Neighbors weigh in on new Solana Vista School design concepts


The Solana Beach School District (SBSD) board reviewed some of the first conceptual renderings of the proposed new Solana Vista Elementary School campus at its July 19 meeting. The board gave direction to keep as much green space as possible, remove student co-location during construction as an option, and to configure the kindergarten through third grade school within the existing footprint on Santa Victoria and San Patricio Drive.

Despite some rumors circulating throughout the community, SBSD Superintendent Jodee Brentlinger stressed that the design is still in the very early, conceptual phase—the district still has to complete a traffic report, geotechnical studies and work through California Environmental Quality Act (CEQA) and the Coastal Commission.

The new campus is envisioned in the modern Spanish ranch style: single story buildings with low slanted roofs that match the neighborhood. All of the relocatables on the blacktop will be gone, replaced with 24 new classrooms, special rooms for STREAM, a new multi-purpose room and a service kitchen with a covered dining area.

The preliminary designs proposed shifting the school buildings to a different part of the property in order to accommodate interim housing of students on the campus while construction is ongoing. Reconfiguring the school on the site would also flip the location of the ballfields from one side of the property to the other, prompting concerns from the surrounding neighbors as well as members of the board.

During public comment, several residents from San Patricio spoke out against the new configuration of the school, which would move classroom buildings and noise closer to residences and move the ballfields to an entirely new area, affecting views and property values.

“I don’t think the school needs to move,” said neighbor Eric Granholm. “It’s just not fair, it’s just not safe and it’s just not necessary.”

“I love the idea of having a dynamic learning institution at Solana Vista, I think we all agree on that,” said Donna Granholm. “But we feel that this proposal significantly decreases our property values and negatively affects our lifestyle.”

Granholm said it would be wasteful to relocate the new Solana Beach Little League’s Snack Shack, which is only a couple of years old, and noted that moving the ballfields could potentially shrink them in size due to the topography of the site.

The board majority was against the plan to provide interim housing on the site—the plan would be to house third grade students at Skyline School while kindergarten through second grade remained at Solana Vista with the construction for two years.

“There’s no space between the construction and where the students are housed. I’m worried about the noise, I’m worried about the dirt, the air quality, I just can’t even imagine,” SBSD board member Vicki King said about the concept of pairing “little teeny kids” with large construction trucks and cranes.

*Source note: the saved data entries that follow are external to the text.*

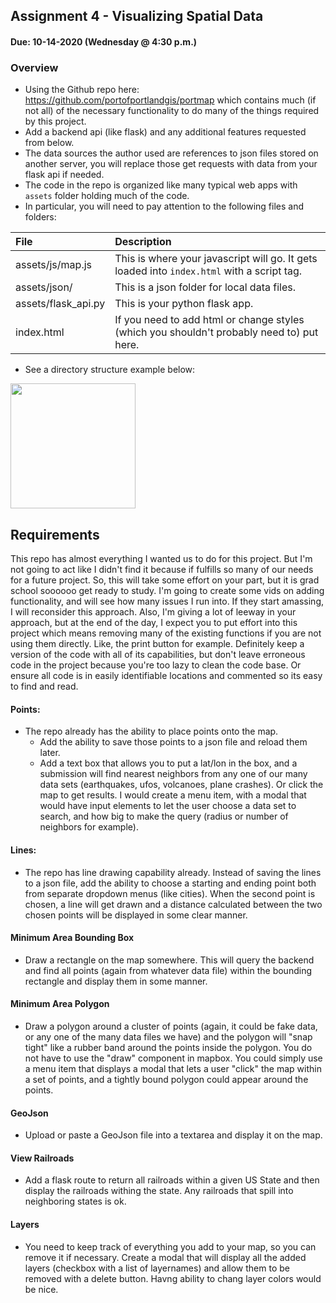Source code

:## Assignment 4 - Visualizing Spatial Data
#### Due: 10-14-2020 (Wednesday @ 4:30 p.m.)


### Overview

- Using the Github repo here: https://github.com/portofportlandgis/portmap which contains much (if not all) of the necessary functionality to do many of the things required by this project. 
- Add a backend api (like flask) and any additional features requested from below.  
- The data sources the author used are references to json files stored on another server, you will replace those get requests with data from your flask api if needed.
- The code in the repo is organized like many typical web apps with `assets` folder holding much of the code. 
- In particular, you will need to pay attention to the following files and folders: 

| File                | Description                                                                                |
| :------------------ | :----------------------------------------------------------------------------------------- |
| assets/js/map.js    | This is where your javascript will go. It gets loaded into `index.html` with a script tag. |
| assets/json/        | This is a json folder for local data files.                                                |
| assets/flask_api.py | This is your python flask app.                                                             |
| index.html          | If you need to add html or change styles (which you shouldn't probably need to) put here.  |

- See a directory structure example below:

<img src="https://cs.msutexas.edu/~griffin/zcloud/zcloud-files/portmap_important_files.png" width="200">

## Requirements

This repo has almost everything I wanted us to do for this project. But I'm not going to act like I didn't find it because if fulfills so many of our needs for a future project. So, this will take some effort on your part, but it is grad school soooooo get ready to study. I'm going to create some vids on adding functionality, and will see how many issues I run into. If they start amassing,  I will reconsider this approach. Also, I'm giving a lot of leeway in your approach, but at the end of the day, I expect you to put effort into this project which means removing many of the existing functions if you are not using them directly. Like, the print button for example. Definitely keep a version of the code with all of its capabilities, but don't leave erroneous code in the project because you're too lazy to clean the code base. Or ensure all code is in easily identifiable locations and commented so its easy to find and read. 

#### Points:

- The repo already has the ability to place points onto the map. 
  - Add the ability to save those points to a json file and reload them later.
  - Add a text box that allows you to put a lat/lon in the box, and a submission will find nearest neighbors from any one of our many data sets (earthquakes, ufos, volcanoes, plane crashes). Or click the map to get results. I would create a menu item, with a modal that would have input elements to let the user choose a data set to search, and how big to make the query (radius or number of neighbors for example).

#### Lines: 

- The repo has line drawing capability already. Instead of saving the lines to a json file, add the ability to choose a starting and ending point both from separate dropdown menus (like cities). When the second point is chosen, a line will get drawn and a distance calculated between the two chosen points will be displayed in some clear manner.

#### Minimum Area Bounding Box

- Draw a rectangle on the map somewhere. This will query the backend and find all points (again from whatever data file) within the bounding rectangle and display them in some manner. 

#### Minimum Area Polygon

- Draw a polygon around a cluster of points (again, it could be fake data, or any one of the many data files we have) and the polygon will "snap tight" like a rubber band around the points inside the polygon. You do not have to use the "draw" component in mapbox. You could simply use a menu item that displays a modal that lets a user "click" the map within a set of points, and a tightly bound polygon could appear around the points.

#### GeoJson

- Upload or paste a GeoJson file into a textarea and display it on the map.

#### View Railroads

- Add a flask route to return all railroads within a given US State and then display the railroads withing the state. Any railroads that spill into neighboring states is ok.

#### Layers

- You need to keep track of everything you add to your map, so you can remove it if necessary. Create a modal that will display all the added layers (checkbox with a list of layernames) and allow them to be removed with a delete button. Havng ability to chang layer colors would be nice.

SBSD Vice President Julie Union said she supported the idea of getting all students off campus for a one-year construction timeline, sending second and third grade to Skyline and kindergarten and first to Solana Highlands Elementary School in Carmel Valley.

“I’m not in favor of students being there,” Union said of the interim housing. “I think we could move faster and we could save money by speeding up the process. Skyline is beautiful and those kids are going to be going there in the future anyway so they’ll be comfortable with the school. I just think it makes a lot of sense.”

SBSD Clerk Holly Lewry said the construction firms the district interviewed all stated that having kids on campus during construction is a safe and fairly normal practice but her concern was in shortening the construction impact on the surrounding residential neighborhood where the roads are very narrow.

“If there’s any way, we should limit it to one year versus two years because the construction traffic is so disruptive,” Lewry said.

Without the interim housing, SBSD President Debra Schade said that she was not sure the proposed design to reconfigure the school site was a viable option. Schade said that green space is at a premium in Solana Beach and maintaining that space is a key component of the district’s facilities master plan.

“I personally believe that field space is very valuable to the community,” Schade said. “We really are not interested in taking that away.”

SBSD board member Richard Leib said interim housing should not drive the design of the campus.

“Philosophically, I hate designing a school based on one-year construction when you’re going to have a 60-year school,” Leib said. “I think it’s important that we take what’s best in terms of a design and not really factor in the interim housing so we can have a design that actually makes sense for 60 years.”

A 41-member design team has been meeting since May 2017 on the new Solana Vista School and the board agreed to expand the design team to include representatives from the San Patricio neighborhood.

According to Caroline Brown, executive director of capital programs and technology, the plan is to hold parent and community design forums in September and have that input inform the final conceptual design presented to the board for approval in October or November. Brown said the district is targeting summer 2019 for construction to begin.

The board encouraged the design team to engage with the community as soon as possible, worrying that a month might not be enough time to gather feedback—Schade noted that it is a fast-tracked timeline but if it is not doable they can adjust it.

“The good news is we have a neighborhood that really wants a new school and I think we ought to work together,” Leib said.